Another example Hanser gave was a generating plant that was retrofitted in such a way that it had the capability to ramp more quickly at a lower cost. That resulted in the plant having a load-following capability that it didn't have before, and the plant began selling that service into one of the power pools. The plant operators found it was more profitable to take advantage of the new-found capability to follow load up and down, rather than to operate at maximum limits. The yield was maximized for that asset by taking advantage of a new technology, driven by allowing the plant operator to have a new product to sell.
In terms of what software can do to save money at a plant, Maxey says programs using complex algorithms can tell plant operators what spare parts to store in a warehouse, so that expensive parts are not sitting unused, while others needed to prevent outages are unavailable. Furthermore, Maxey notes that the algorithms allow managers to know when to purchase parts, stressing that there is a high carrying cost to holding nuclear plant parts. He recalls one utility warehouse that was able to cut costs by 20 percent using this type of software.
Moreover, Grier points to a shift in asset optimization-understanding not only the immediate impact of postponing a large maintenance activity (outage), but also the downside of changing the timetable. That then changes the probability of additional forced outages, or a de-rate of the plant or even some sort of catastrophic failure of the plant. It creates a tension between the immediacy of saving money in the plant, and the realization that it does impact the probability of a de-rate, a catastrophic event, or the forced outage, Grier explains. The result is that Navigant has moved toward looking at things from a probabilistic viewpoint, as opposed to just a single value. For example, postponing a turbine overhaul may save millions of dollars, but increases the likelihood of turbine problems, which causes de-rate and can cost a lot more than the overhaul would have.
As a case study, Grier points to a plant that needed three different pumps to operate. Typically one pump would stop working in the hottest part of the summer, when the plant was most "in the money." The question his company worked on was whether or not a fourth pump should be purchased as a backup. He explains that because it could take two days to replace a pump that went out in the summer, it was worth so much more to purchase the fourth pump, despite the cost. "Asset optimization may also mean identifying the real critical systems and the impact on the cost if one of those systems does go out," Grier says. He adds that in essence, "you can be penny-wise and pound-foolish" and that plant management needs to take into account the likelihood of a "big, bad event."
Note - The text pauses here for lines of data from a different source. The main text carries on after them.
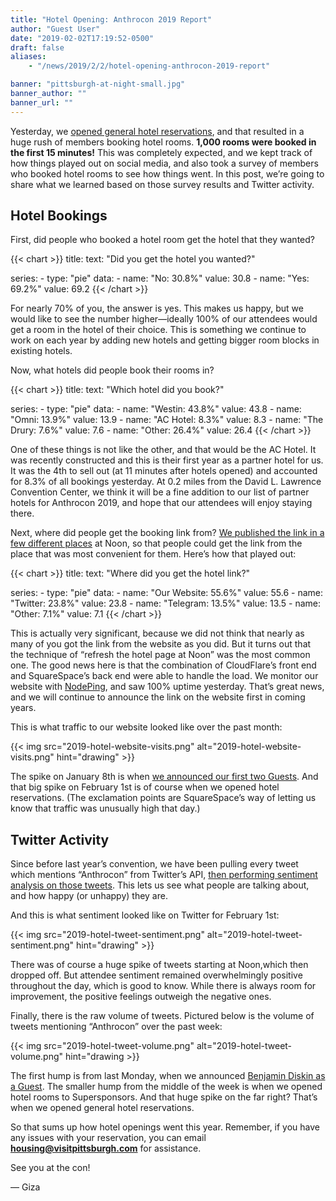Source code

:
 ```yaml
---
title: "Hotel Opening: Anthrocon 2019 Report"
author: "Guest User"
date: "2019-02-02T17:19:52-0500"
draft: false
aliases:
    - "/news/2019/2/2/hotel-opening-anthrocon-2019-report"

banner: "pittsburgh-at-night-small.jpg"
banner_author: ""
banner_url: ""
---
```


Yesterday, we [opened general hotel reservations](/hotel), and that resulted in a huge rush of members booking hotel rooms. **1,000 rooms were booked in the first 15 minutes!** This was completely expected, and we kept track of how things played out on social media, and also took a survey of members who booked hotel rooms to see how things went.  In this post, we’re going to share what we learned based on those survey results and Twitter activity.

## Hotel Bookings

First, did people who booked a hotel room get the hotel that they wanted?

{{< chart >}}
title:
    text: "Did you get the hotel you wanted?"

series:
    - type: "pie"
      data:
        - name: "No: 30.8%"
          value: 30.8
        - name: "Yes: 69.2%"
          value: 69.2
{{< /chart >}}

For nearly 70% of you, the answer is yes.  This makes us happy, but we would like to see the number higher—ideally 100% of our attendees would get a room in the hotel of their choice.  This is something we continue to work on each year by adding new hotels and getting bigger room blocks in existing hotels.

Now, what hotels did people book their rooms in?

{{< chart >}}
title:
    text: "Which hotel did you book?"

series:
    - type: "pie"
      data:
        - name: "Westin: 43.8%"
          value: 43.8
        - name: "Omni: 13.9%"
          value: 13.9
        - name: "AC Hotel: 8.3%"
          value: 8.3
        - name: "The Drury: 7.6%"
          value: 7.6
        - name: "Other: 26.4%"
          value: 26.4
{{< /chart >}}

One of these things is not like the other, and that would be the AC Hotel.  It was recently constructed and this is their first year as a partner hotel for us.  It was the 4th to sell out (at 11 minutes after hotels opened) and accounted for 8.3% of all bookings yesterday.  At 0.2 miles from the David L. Lawrence Convention Center, we think it will be a fine addition to our list of partner hotels for Anthrocon 2019, and hope that our attendees will enjoy staying there.

Next, where did people get the booking link from? [We published the link in a few different places](/news/2019/1/14/what-to-expect-when-hotels-open) at Noon, so that people could get the link from the place that was most convenient for them.  Here’s how that played out:

{{< chart >}}
title:
    text: "Where did you get the hotel link?"

series:
    - type: "pie"
      data:
        - name: "Our Website: 55.6%"
          value: 55.6
        - name: "Twitter: 23.8%"
          value: 23.8
        - name: "Telegram: 13.5%"
          value: 13.5
        - name: "Other: 7.1%"
          value: 7.1
{{< /chart >}}

This is actually very significant, because we did not think that nearly as many of you got the link from the website as you did.  But it turns out that the technique of “refresh the hotel page at Noon” was the most common one.  The good news here is that the combination of CloudFlare’s front end and SquareSpace’s back end were able to handle the load.  We monitor our website with [NodePing](https://nodeping.com/), and saw 100% uptime yesterday.  That’s great news, and we will continue to announce the link on the website first in coming years.

This is what traffic to our website looked like over the past month:

{{< img src="2019-hotel-website-visits.png" alt="2019-hotel-website-visits.png" hint="drawing" >}}

The spike on January 8th is when [we announced our first two Guests](/goh).  And that big spike on February 1st is of course when we opened hotel reservations.  (The exclamation points are SquareSpace’s way of letting us know that traffic was unusually high that day.)

## Twitter Activity

Since before last year’s convention, we have been pulling every tweet which mentions “Anthrocon” from Twitter’s API, [then performing sentiment analysis on those tweets](https://github.com/dmuth/twitter-sentiment-analysis).  This lets us see what people are talking about, and how happy (or unhappy) they are.

And this is what sentiment looked like on Twitter for February 1st:

{{< img src="2019-hotel-tweet-sentiment.png" alt="2019-hotel-tweet-sentiment.png" hint="drawing" >}}

There was of course a huge spike of tweets starting at Noon,which then dropped off.  But attendee sentiment remained overwhelmingly positive throughout the day, which is good to know.  While there is always room for improvement, the positive feelings outweigh the negative ones.

Finally, there is the raw volume of tweets.  Pictured below is the volume of tweets mentioning “Anthrocon” over the past week:

{{< img src="2019-hotel-tweet-volume.png" alt="2019-hotel-tweet-volume.png" hint="drawing >}}

The first hump is from last Monday, when we announced [Benjamin Diskin as a Guest](/goh).  The smaller hump from the middle of the week is when we opened hotel rooms to Supersponsors.  And that huge spike on the far right?  That’s when we opened general hotel reservations.

So that sums up how hotel openings went this year.  Remember, if you have any issues with your reservation, you can email **housing@visitpittsburgh.com** for assistance.

See you at the con!

— Giza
For example, Potomac Electric Power recently experienced manhole covers blowing up into the air above streets in Washington, and while the event itself may not have been so bad, there is a resulting, traumatic effect on public perception. That in turn can impact the amount of dollars to be spent to regain the public confidence. "We see that in nuclear plants all the time," he says. For example, two nuclear plants in Nebraska-Fort Calhoun and Cooper-were operated by two different entities, the Omaha Public Power District and the Nebraska Public Power District (NPPD), respectively. Fort Calhoun was very well run, but the Cooper plant was struggling from an operations capacity factor and cost standpoint. It resulted in an all-around lack of public confidence, Grier says. So NPPD hired an outside firm to run the Cooper plant. "If you get in a situation where you lose control, you will spend millions of dollars to regain the confidence of the public, and will probably make investments that don't add much value," Grier concluded.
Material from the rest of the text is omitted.